*** Begin section ***

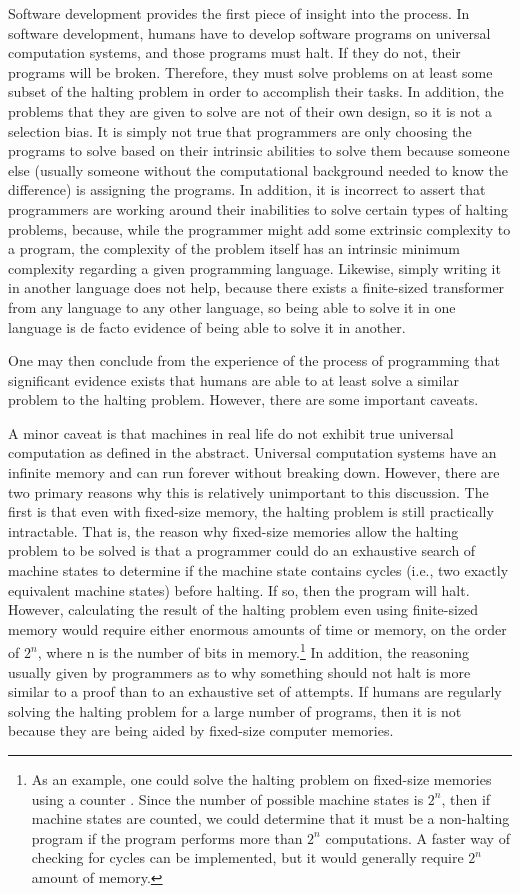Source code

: Software development provides the first piece of insight into the process. In software development, humans have to develop software programs on universal computation systems, and those programs must halt.  If they do not, their programs will be broken.  Therefore, they must solve problems on at least some subset of the halting problem in order to accomplish their tasks.  In addition, the problems that they are given to solve are not of their own design, so it is not a selection bias.  It is simply not true that programmers are only choosing the programs to solve based on their intrinsic abilities to solve them because someone else (usually someone without the computational background needed to know the difference) is assigning the programs.  In addition, it is incorrect to assert that programmers are working around their inabilities to solve certain types of halting problems, because, while the programmer might add some extrinsic complexity to a program, the complexity of the problem itself has an intrinsic minimum complexity regarding a given programming language.  Likewise, simply writing it in another language does not help, because there exists a finite-sized transformer from any language to any other language, so being able to solve it in one language is de facto evidence of being able to solve it in another.

One may then conclude from the experience of the process of programming that significant evidence exists that humans are able to at least solve a similar problem to the halting problem.  However, there are some important caveats.

A minor caveat is that machines in real life do not exhibit true universal computation as defined in the abstract.  Universal computation systems have an infinite memory and can run forever without breaking down.  However, there are two primary reasons why this is relatively unimportant to this discussion.  The first is that even with fixed-size memory, the halting problem is still practically intractable.  That is, the reason why fixed-size memories allow the halting problem to be solved is that a programmer could do an exhaustive search of machine states to determine if the machine state contains cycles (i.e., two exactly equivalent machine states) before halting.  If so, then the program will halt.  However, calculating the result of the halting problem even using finite-sized memory would require either enormous amounts of time or memory, on the order of $2^n$, where n is the number of bits in memory.\footnote{As an example, one could solve the halting problem on fixed-size memories using a counter \citep{gurari1989}.  Since the number of possible machine states is $2^n$, then if machine states are counted, we could determine that it must be a non-halting program if the program performs more than $2^n$ computations.  A faster way of checking for cycles can be implemented, but it would generally require $2^n$ amount of memory.}  In addition, the reasoning usually given by programmers as to why something should not halt is more similar to a proof than to an exhaustive set of attempts.  If humans are regularly solving the halting problem for a large number of programs, then it is not because they are being aided by fixed-size computer memories.

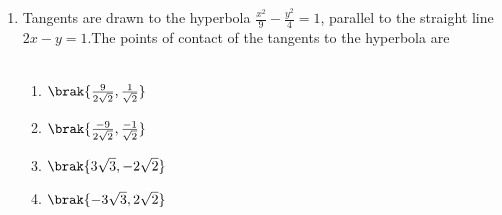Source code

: \documentclass[journal,12pt,twocolumn]{IEEEtran}
\theoremstyle{remark}
\begin{document}
\begin{enumerate}
\begin{enumerate}
		\end{enumerate}
	\item Tangents are drawn to the hyperbola $\frac{x^2}{9}-\frac{y^2}{4}=1$, parallel to the straight line $2x-y=1$.The points of contact of the tangents to the hyperbola
		are \\
		\hfill{}
		\\
		\begin{enumerate}
			\item $\brak{\frac{9}{2\sqrt{2}},\frac{1}{\sqrt{2}}}$ 
			\item $ \brak{\frac{-9}{2\sqrt{2}},\frac{-1}{\sqrt{2}}}$
			\item $\brak{3\sqrt{3},-2\sqrt{2}}$
			\item $ \brak{-3\sqrt{3},2\sqrt{2}}$
		
		\end{enumerate}


\end{enumerate}
\end{document}

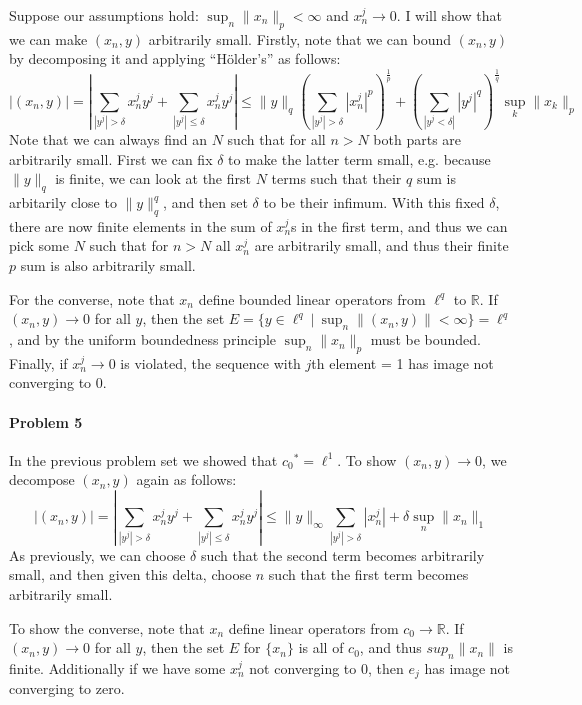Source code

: \documentclass[12pt]{article}
\begin{document}
Suppose our assumptions hold: $\sup_n\|x_n\|_p<\infty$ and $x_n^j\to 0$. I will
show that we can make $(x_n,y)$ arbitrarily small. Firstly, note that we can
bound $(x_n,y)$ by decomposing it and applying ``H\"older's'' as follows:
\begin{displaymath}
  |(x_n,y)| =
  |\sum_{|y^j|>\delta}x_n^jy^j + \sum_{|y^j|\leq \delta}x_n^jy^j|
  \leq \|y\|_q\left(\sum_{|y^j|>\delta}|x_n^j|^p\right)^{\frac{1}{p}} +
  \left(\sum_{|y^j<\delta|}|y^j|^q\right)^{\frac{1}{q}}\sup_k\|x_k\|_p
\end{displaymath}
Note that we can always find an $N$ such that for all $n > N$ both parts are
arbitrarily small. First we can fix $\delta$ to make the latter term small,
e.g. because $\|y\|_q$ is finite, we can look at the first $N$ terms such that
their $q$ sum is arbitarily close to $\|y\|^q_q$, and then set $\delta$ to be
their infimum. With this fixed $\delta$, there are now finite elements in
the sum of $x^j_n$s in the first term, and thus we can pick some $N$ such that
for $n>N$ all $x^j_n$ are arbitrarily small, and thus their finite $p$ sum is
also arbitrarily small.

For the converse, note that $x_n$ define bounded linear operators from $\ell^q$ to
$\mathbb{R}$. If $(x_n,y)\to 0$ for all $y$, then the set $E = \{y\in\ell^q\ |
\ \sup_n\|(x_n,y)\| < \infty\} = \ell^q$, and by the uniform boundedness principle
$\sup_n\|x_n\|_{p}$ must be bounded. Finally,
if $x_n^j \to 0$ is violated, the sequence with $j$th element = 1 has image not 
converging to 0.

\paragraph{Problem 5}

In the previous problem set we showed that ${c_0}^* = \ell^1$. 
To show $(x_n,y)\to 0$, we decompose $(x_n,y)$ again as follows:
\begin{displaymath}
  |(x_n,y)| =
  |\sum_{|y^j|>\delta}x_n^jy^j + \sum_{|y^j|\leq \delta}x_n^jy^j|
  \leq \|y\|_\infty\sum_{|y^j|>\delta}|x_n^j| + \delta \sup_n\|x_n\|_1
\end{displaymath}
As previously, we can choose $\delta$ such that the second term becomes
arbitrarily small, and then given this delta, choose $n$ such that the first
term becomes arbitrarily small.

To show the converse, note that $x_n$ define linear operators from $c_0 \to
\mathbb{R}$. If $(x_n,y)\to 0$ for all $y$, then the set $E$ for $\{x_n\}$ is
all of $c_0$, and thus $sup_n\|x_n\|$ is finite. Additionally if we have some
$x_n^j$ not converging to $0$, then $e_j$ has image not converging to zero.
\end{document}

*** End section ***

* _Task prompt_
Retype the data exactly as it stands, but keep the images out of your copy.

* _Exercise response_
Source code

: Software development provides the first piece of insight into the process. In software development, humans have to develop software programs on universal computation systems, and those programs must halt.  If they do not, their programs will be broken.  Therefore, they must solve problems on at least some subset of the halting problem in order to accomplish their tasks.  In addition, the problems that they are given to solve are not of their own design, so it is not a selection bias.  It is simply not true that programmers are only choosing the programs to solve based on their intrinsic abilities to solve them because someone else (usually someone without the computational background needed to know the difference) is assigning the programs.  In addition, it is incorrect to assert that programmers are working around their inabilities to solve certain types of halting problems, because, while the programmer might add some extrinsic complexity to a program, the complexity of the problem itself has an intrinsic minimum complexity regarding a given programming language.  Likewise, simply writing it in another language does not help, because there exists a finite-sized transformer from any language to any other language, so being able to solve it in one language is de facto evidence of being able to solve it in another.

One may then conclude from the experience of the process of programming that significant evidence exists that humans are able to at least solve a similar problem to the halting problem.  However, there are some important caveats.

A minor caveat is that machines in real life do not exhibit true universal computation as defined in the abstract.  Universal computation systems have an infinite memory and can run forever without breaking down.  However, there are two primary reasons why this is relatively unimportant to this discussion.  The first is that even with fixed-size memory, the halting problem is still practically intractable.  That is, the reason why fixed-size memories allow the halting problem to be solved is that a programmer could do an exhaustive search of machine states to determine if the machine state contains cycles (i.e., two exactly equivalent machine states) before halting.  If so, then the program will halt.  However, calculating the result of the halting problem even using finite-sized memory would require either enormous amounts of time or memory, on the order of $2^n$, where n is the number of bits in memory.\footnote{As an example, one could solve the halting problem on fixed-size memories using a counter \citep{gurari1989}.  Since the number of possible machine states is $2^n$, then if machine states are counted, we could determine that it must be a non-halting program if the program performs more than $2^n$ computations.  A faster way of checking for cycles can be implemented, but it would generally require $2^n$ amount of memory.}  In addition, the reasoning usually given by programmers as to why something should not halt is more similar to a proof than to an exhaustive set of attempts.  If humans are regularly solving the halting problem for a large number of programs, then it is not because they are being aided by fixed-size computer memories.

Source code

: \documentclass[journal,12pt,twocolumn]{IEEEtran}
\theoremstyle{remark}
\begin{document}
\begin{enumerate}
\begin{enumerate}
		\end{enumerate}
	\item Tangents are drawn to the hyperbola $\frac{x^2}{9}-\frac{y^2}{4}=1$, parallel to the straight line $2x-y=1$.The points of contact of the tangents to the hyperbola
		are \\
		\hfill{}
		\\
		\begin{enumerate}
			\item $\brak{\frac{9}{2\sqrt{2}},\frac{1}{\sqrt{2}}}$ 
			\item $ \brak{\frac{-9}{2\sqrt{2}},\frac{-1}{\sqrt{2}}}$
			\item $\brak{3\sqrt{3},-2\sqrt{2}}$
			\item $ \brak{-3\sqrt{3},2\sqrt{2}}$
		
		\end{enumerate}


\end{enumerate}
\end{document}

Source code

: \documentclass[12pt]{article}
\begin{document}
Suppose our assumptions hold: $\sup_n\|x_n\|_p<\infty$ and $x_n^j\to 0$. I will
show that we can make $(x_n,y)$ arbitrarily small. Firstly, note that we can
bound $(x_n,y)$ by decomposing it and applying ``H\"older's'' as follows:
\begin{displaymath}
  |(x_n,y)| =
  |\sum_{|y^j|>\delta}x_n^jy^j + \sum_{|y^j|\leq \delta}x_n^jy^j|
  \leq \|y\|_q\left(\sum_{|y^j|>\delta}|x_n^j|^p\right)^{\frac{1}{p}} +
  \left(\sum_{|y^j<\delta|}|y^j|^q\right)^{\frac{1}{q}}\sup_k\|x_k\|_p
\end{displaymath}
Note that we can always find an $N$ such that for all $n > N$ both parts are
arbitrarily small. First we can fix $\delta$ to make the latter term small,
e.g. because $\|y\|_q$ is finite, we can look at the first $N$ terms such that
their $q$ sum is arbitarily close to $\|y\|^q_q$, and then set $\delta$ to be
their infimum. With this fixed $\delta$, there are now finite elements in
the sum of $x^j_n$s in the first term, and thus we can pick some $N$ such that
for $n>N$ all $x^j_n$ are arbitrarily small, and thus their finite $p$ sum is
also arbitrarily small.

For the converse, note that $x_n$ define bounded linear operators from $\ell^q$ to
$\mathbb{R}$. If $(x_n,y)\to 0$ for all $y$, then the set $E = \{y\in\ell^q\ |
\ \sup_n\|(x_n,y)\| < \infty\} = \ell^q$, and by the uniform boundedness principle
$\sup_n\|x_n\|_{p}$ must be bounded. Finally,
if $x_n^j \to 0$ is violated, the sequence with $j$th element = 1 has image not 
converging to 0.

\paragraph{Problem 5}

In the previous problem set we showed that ${c_0}^* = \ell^1$. 
To show $(x_n,y)\to 0$, we decompose $(x_n,y)$ again as follows:
\begin{displaymath}
  |(x_n,y)| =
  |\sum_{|y^j|>\delta}x_n^jy^j + \sum_{|y^j|\leq \delta}x_n^jy^j|
  \leq \|y\|_\infty\sum_{|y^j|>\delta}|x_n^j| + \delta \sup_n\|x_n\|_1
\end{displaymath}
As previously, we can choose $\delta$ such that the second term becomes
arbitrarily small, and then given this delta, choose $n$ such that the first
term becomes arbitrarily small.

To show the converse, note that $x_n$ define linear operators from $c_0 \to
\mathbb{R}$. If $(x_n,y)\to 0$ for all $y$, then the set $E$ for $\{x_n\}$ is
all of $c_0$, and thus $sup_n\|x_n\|$ is finite. Additionally if we have some
$x_n^j$ not converging to $0$, then $e_j$ has image not converging to zero.
\end{document}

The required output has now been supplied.